> [TASK]:
Only lines containing the string "databases" belong in the answer; find them in the records and copy them.

══ RECORDS FOR THE TASK

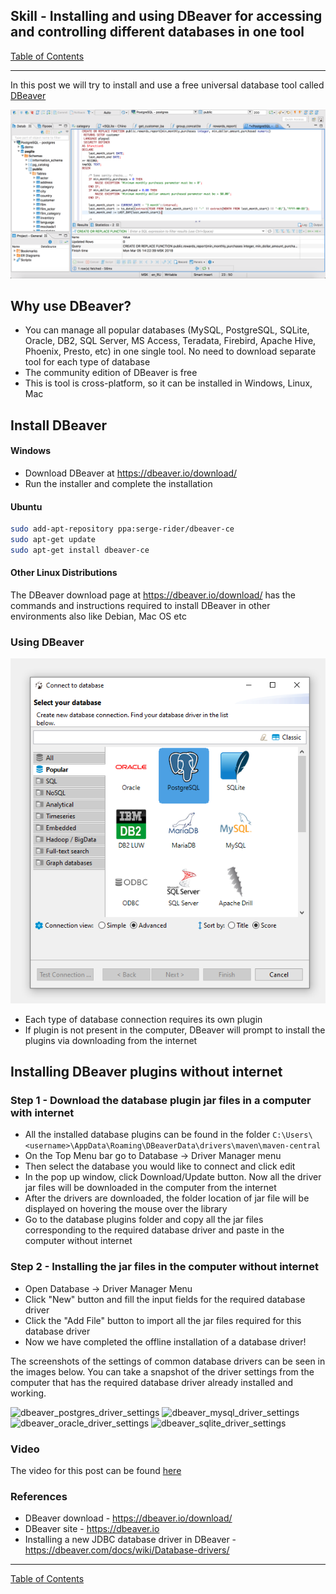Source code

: ## Skill - Installing and using DBeaver for accessing and controlling different databases in one tool

[Table of Contents](https://nagasudhir.blogspot.com/2020/04/taming-python-table-of-contents.html)

<hr/>

In this post we will try to install and use a free universal database tool called [DBeaver](https://dbeaver.io/)

![DBeaver_demo](https://github.com/nagasudhirpulla/taming_python/raw/master/blog/skills/assets/img/DBeaver_demo.png)

## Why use DBeaver?
* You can manage all popular databases (MySQL, PostgreSQL, SQLite, Oracle, DB2, SQL Server, MS Access, Teradata, Firebird, Apache Hive, Phoenix, Presto, etc) in one single tool. No need to download separate tool for each type of database
* The community edition of DBeaver is free
* This is tool is cross-platform, so it can be installed in Windows, Linux, Mac

## Install DBeaver
#### Windows
* Download DBeaver at https://dbeaver.io/download/
* Run the installer and complete the installation

#### Ubuntu
```bash
sudo add-apt-repository ppa:serge-rider/dbeaver-ce
sudo apt-get update
sudo apt-get install dbeaver-ce
```
#### Other Linux Distributions
The DBeaver download page at https://dbeaver.io/download/ has the commands and instructions required to install DBeaver in other environments also like Debian, Mac OS etc

### Using DBeaver
![dbeaver_new_connection_screen](https://github.com/nagasudhirpulla/taming_python/raw/master/blog/skills/assets/img/dbeaver_new_connection_screen.png)
* Each type of database connection requires its own plugin
* If plugin is not present in the computer, DBeaver will prompt to install the plugins via downloading from the internet

## Installing DBeaver plugins without internet
### Step 1 - Download the database plugin jar files in a computer with internet  
* All the installed database plugins can be found in the folder
```C:\Users\<username>\AppData\Roaming\DBeaverData\drivers\maven\maven-central```
* On the Top Menu bar go to Database -> Driver Manager menu
* Then select the database you would like to connect and click edit
* In the pop up window, click Download/Update button. Now all the driver jar files will be downloaded in the computer from the internet
* After the drivers are downloaded, the folder location of jar file will be displayed on hovering the mouse over the library
* Go to the database plugins folder and copy all the jar files corresponding to the required database driver and paste in the computer without internet

### Step 2 - Installing the jar files in the computer without internet
* Open Database -> Driver Manager Menu
* Click "New" button and fill the input fields for the required database driver
* Click the "Add File" button to import all the jar files required for this database driver
* Now we have completed the offline installation of a database driver!

 The screenshots of the settings of common database drivers can be seen in the images below. You can take a snapshot of the driver settings from the computer that has the required database driver already installed and working.
 
 ![dbeaver_postgres_driver_settings](https://github.com/nagasudhirpulla/taming_python/raw/master/blog/skills/assets/img/dbeaver_postgres_driver_settings.png)
 ![dbeaver_mysql_driver_settings](https://github.com/nagasudhirpulla/taming_python/raw/master/blog/skills/assets/img/dbeaver_mysql_driver_settings.png)
 ![dbeaver_oracle_driver_settings](https://github.com/nagasudhirpulla/taming_python/raw/master/blog/skills/assets/img/dbeaver_oracle_driver_settings.png)
 ![dbeaver_sqlite_driver_settings](https://github.com/nagasudhirpulla/taming_python/raw/master/blog/skills/assets/img/dbeaver_sqlite_driver_settings.png)

### Video
The video for this post can be found [here](https://youtu.be/ErUPLbqXiB8)

### References
* DBeaver download - https://dbeaver.io/download/
* DBeaver site - https://dbeaver.io
* Installing a new JDBC database driver in DBeaver - https://dbeaver.com/docs/wiki/Database-drivers/

<hr/>

[Table of Contents](https://nagasudhir.blogspot.com/2020/04/taming-python-table-of-contents.html)



<!--stackedit_data:
eyJoaXN0b3J5IjpbMTYyNjA4NTE4MCwtMTE2NDg5OTEwMiwxMT
g5Njc3MTc1LC00Nzc4NDE5MDYsLTE3ODM3Mzk2MCwtMTQ4OTY3
NTc2NywxODkzNDM2NTcxLC05OTU0NDMyMTksLTYzMDA1MjYzMS
wxMzQ1NDkxMzFdfQ==
-->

════

> [TASK RESPONSE]:
: ## Skill - Installing and using DBeaver for accessing and controlling different databases in one tool
* You can manage all popular databases (MySQL, PostgreSQL, SQLite, Oracle, DB2, SQL Server, MS Access, Teradata, Firebird, Apache Hive, Phoenix, Presto, etc) in one single tool. No need to download separate tool for each type of database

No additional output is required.